Trump falsely claimed that the two states' expanded voter access measures were illegal.
He threatened to withdraw relief funding from both.
The impeachment proceedings against Trump may feel like a lifetime ago, but it's possible this situation sounds familiar.
That's because it came up as a hypothetical.
Trump was impeached for withholding congressionally approved military aid to Ukraine on the condition that the Ukrainian president to announce investigations into presumptive 2020 Democratic presidential nominee Joe Biden and his son's business dealings.
As evidence and testimony began to stack up against the President, Republican lawmakers said that Trump was just weeding out so-called corruption in Ukraine before sending aid already approved by Congress. It was, they claimed, simply a coincidence that the investigation Trump was demanding involved his opponent.

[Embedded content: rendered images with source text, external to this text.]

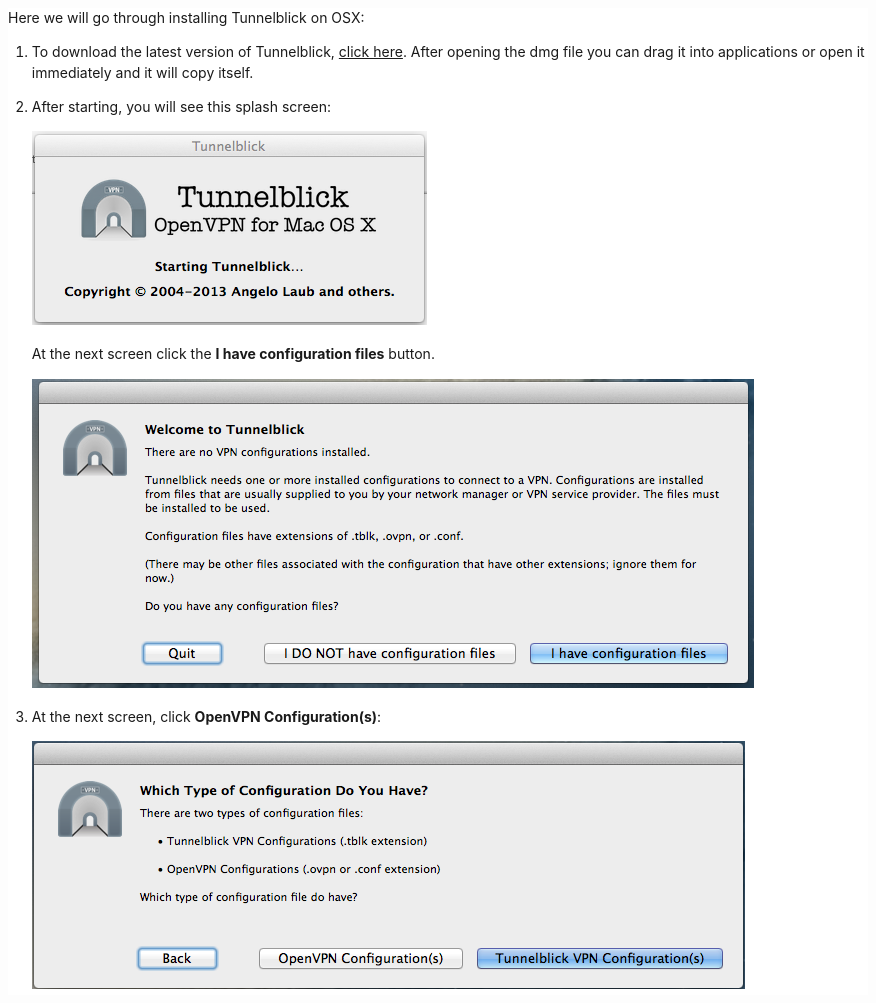 Here we will go through installing Tunnelblick on OSX:

1.  To download the latest version of Tunnelblick, [click here](https://tunnelblick.net/downloads.html#Tunnelblick_Stable_Release). After opening the dmg file you can drag it into applications or open it immediately and it will copy itself.
2.  After starting, you will see this splash screen:

    ![Splash screen for TunnelBlick.](1346-tunnelblick2.png)

    At the next screen click the **I have configuration files** button.

    ![Splash screen for TunnelBlick.](1342-tunnelblick1.png)

3.  At the next screen, click **OpenVPN Configuration(s)**:

    ![Splash screen for TunnelBlick.](1347-tunnelblick3.png)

Stanford Law Professor Pamela Karlan used her Constitutional law knowledge to testify before the House Judiciary Committee whether or not Trump's actions merited impeachment.
Spoiler alert: they did.
Watch below.
Karlan said:
"What would you think if, when your governor asked the federal government for the disaster assistance that Congress has provided, the President responded, 'I would like you to do us a favor.' I'll... send the disaster relief once you brand my opponent a criminal."
As the Washington Post's Greg Sargent pointed out, this is the exact situation we're facing right now: Trump is threatening to withhold aid from governors if they expand voting accessibility.
This scenario is quite literally what Stanford's Pamela Karlan floated during impeachment, to illustrate the corruption of Trump's Ukraine shakedown.
Trump is *doing* what Karlan posited *theoretically,* to illustrate a profoundly corrupt abuse of power:https://t.co/gsV4WJytF1 pic.twitter.com/lBuGCiFEGw
— Greg Sargent (@ThePlumLineGS) May 20, 2020
People were stunned at Karlan's prescience.
By keeping Trump in office, Senate Republicans endorsed this behavior.
As Karlan warned, this is a threat to national security.
For the record: Trump voted by mail in the Florida primary.